Mardi soir, 22 heures. Dans un îlot de lumière plongé dans la nuit du parc Görlitzer, une voix élastique s’étire d’un octave à l’autre et fait déjà battre le cœur. La batterie s’affole et un piano s’enflamme. Soirée jam session à l’Edelweiss, un club de jazz de Berlin connu pour ses soirées chaudes.
C’est le patron du bar qui est à la batterie. Transpirant, souriant, tranquille comme un lion, il accompagne une jeune Allemande en T-shirt coulant sur l’épaule qui rejette ses cheveux en arrière en vocalisant sur Stormy Weather. Ici, l’improvisation comme les standards ont la cote. Et, contrairement au club B-Flat, dans le centre de la ville, où se presse une clientèle de quadragénaires élégants pour écouter des voix cristallines, à l’Edelweiss, les amoureux du jazz ont vingt-cinq ans et se déchaînent sur des rythmes chauds et vibrants comme la terre de la New Orleans.
Une slameuse new-yorkaise vibre sur la batterie du patron du bar
Une fille de New York se met à chalouper. Elle a un poème pour toutes les femmes: le poème de la femme africaine, en anglais. Comme un serpent, elle slame avec une sensualité et une force hypnotisante. Le public allemand – très black, très blanc, pour une fois – se tait, scié, et laisse sa bière en suspend.

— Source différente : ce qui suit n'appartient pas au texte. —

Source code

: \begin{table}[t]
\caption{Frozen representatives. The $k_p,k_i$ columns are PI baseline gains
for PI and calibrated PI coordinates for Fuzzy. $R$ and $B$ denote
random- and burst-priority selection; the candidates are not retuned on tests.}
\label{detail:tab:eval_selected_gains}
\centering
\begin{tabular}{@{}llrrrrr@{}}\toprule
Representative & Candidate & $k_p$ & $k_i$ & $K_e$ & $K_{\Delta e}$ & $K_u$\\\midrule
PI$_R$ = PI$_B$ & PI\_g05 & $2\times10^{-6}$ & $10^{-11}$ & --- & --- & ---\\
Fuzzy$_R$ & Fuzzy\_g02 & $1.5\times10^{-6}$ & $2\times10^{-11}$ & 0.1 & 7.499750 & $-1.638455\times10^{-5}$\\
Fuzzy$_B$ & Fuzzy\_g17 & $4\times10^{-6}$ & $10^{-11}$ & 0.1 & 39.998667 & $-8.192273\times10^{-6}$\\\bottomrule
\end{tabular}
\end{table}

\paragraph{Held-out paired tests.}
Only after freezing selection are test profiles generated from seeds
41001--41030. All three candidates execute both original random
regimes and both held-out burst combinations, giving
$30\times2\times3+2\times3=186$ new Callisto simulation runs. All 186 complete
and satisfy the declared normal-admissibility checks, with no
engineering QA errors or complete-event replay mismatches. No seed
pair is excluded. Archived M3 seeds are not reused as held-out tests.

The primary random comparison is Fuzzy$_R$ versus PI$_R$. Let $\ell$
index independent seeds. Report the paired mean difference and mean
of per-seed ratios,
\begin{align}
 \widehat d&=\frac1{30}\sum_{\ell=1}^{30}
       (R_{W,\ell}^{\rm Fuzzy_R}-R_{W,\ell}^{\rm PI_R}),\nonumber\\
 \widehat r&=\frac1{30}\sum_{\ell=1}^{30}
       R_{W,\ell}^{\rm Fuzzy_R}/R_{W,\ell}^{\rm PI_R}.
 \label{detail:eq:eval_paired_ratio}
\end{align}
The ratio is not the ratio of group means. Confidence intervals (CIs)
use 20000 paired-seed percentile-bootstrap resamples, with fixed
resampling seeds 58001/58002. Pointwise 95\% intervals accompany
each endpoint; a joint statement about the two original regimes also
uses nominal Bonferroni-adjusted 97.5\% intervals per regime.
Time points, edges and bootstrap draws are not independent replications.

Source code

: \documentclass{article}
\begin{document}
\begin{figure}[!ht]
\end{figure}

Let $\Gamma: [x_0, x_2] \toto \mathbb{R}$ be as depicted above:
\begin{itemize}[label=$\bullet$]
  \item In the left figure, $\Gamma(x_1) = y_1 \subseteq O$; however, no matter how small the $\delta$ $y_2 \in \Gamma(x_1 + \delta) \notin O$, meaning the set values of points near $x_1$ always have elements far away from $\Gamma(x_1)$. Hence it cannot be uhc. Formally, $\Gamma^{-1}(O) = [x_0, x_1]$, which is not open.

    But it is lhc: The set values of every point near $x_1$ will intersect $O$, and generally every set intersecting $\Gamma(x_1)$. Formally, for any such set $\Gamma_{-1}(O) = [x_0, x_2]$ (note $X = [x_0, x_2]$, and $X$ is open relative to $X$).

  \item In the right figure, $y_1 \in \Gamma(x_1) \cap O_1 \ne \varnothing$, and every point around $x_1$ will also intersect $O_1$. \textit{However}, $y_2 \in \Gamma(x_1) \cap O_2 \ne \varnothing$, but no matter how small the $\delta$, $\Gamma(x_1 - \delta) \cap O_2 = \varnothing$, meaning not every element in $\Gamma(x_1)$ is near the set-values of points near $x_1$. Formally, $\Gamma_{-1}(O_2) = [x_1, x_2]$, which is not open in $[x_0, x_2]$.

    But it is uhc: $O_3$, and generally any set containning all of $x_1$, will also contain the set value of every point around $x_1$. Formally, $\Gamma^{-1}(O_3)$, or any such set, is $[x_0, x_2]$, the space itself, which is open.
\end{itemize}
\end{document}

Ici, les gens se parlent, s’abordent, l’amour du jazz rapproche. Parmi le public se trouvent aussi des vieux routards de la musique, cheveux longs et look très new-yorkais. Un mélange générationnel rare à Berlin. Devant la porte des toilettes, je rencontre Mamadou, alias Blow P, qui est sénégalais et a épousé une Allemande. Tous les matins, ce Musulman convaincu et détendu va à l’école apprendre la langue de Goethe, mais le soir, pour lui, c’est jam session assaisonnée de grands discours sur Dieu. Rappeur (écouter ici) installé à Berlin, il navigue entre le Sénégal et l’Allemagne. Lui aussi aime slamer sur les jam sessions berlinoises, et j’avoue, sa musique me ferait même aimer le rap, même si je ne parle pas un mot de wolof.
Le Jazz Guide Berlin vous sera très utile en cas d’envie soudaine de vibrations blues, soul, vocal ou instru. Ça change des scintillements très deutsch de l’électro minimale, et de temps à autre, ça fait du bien, non?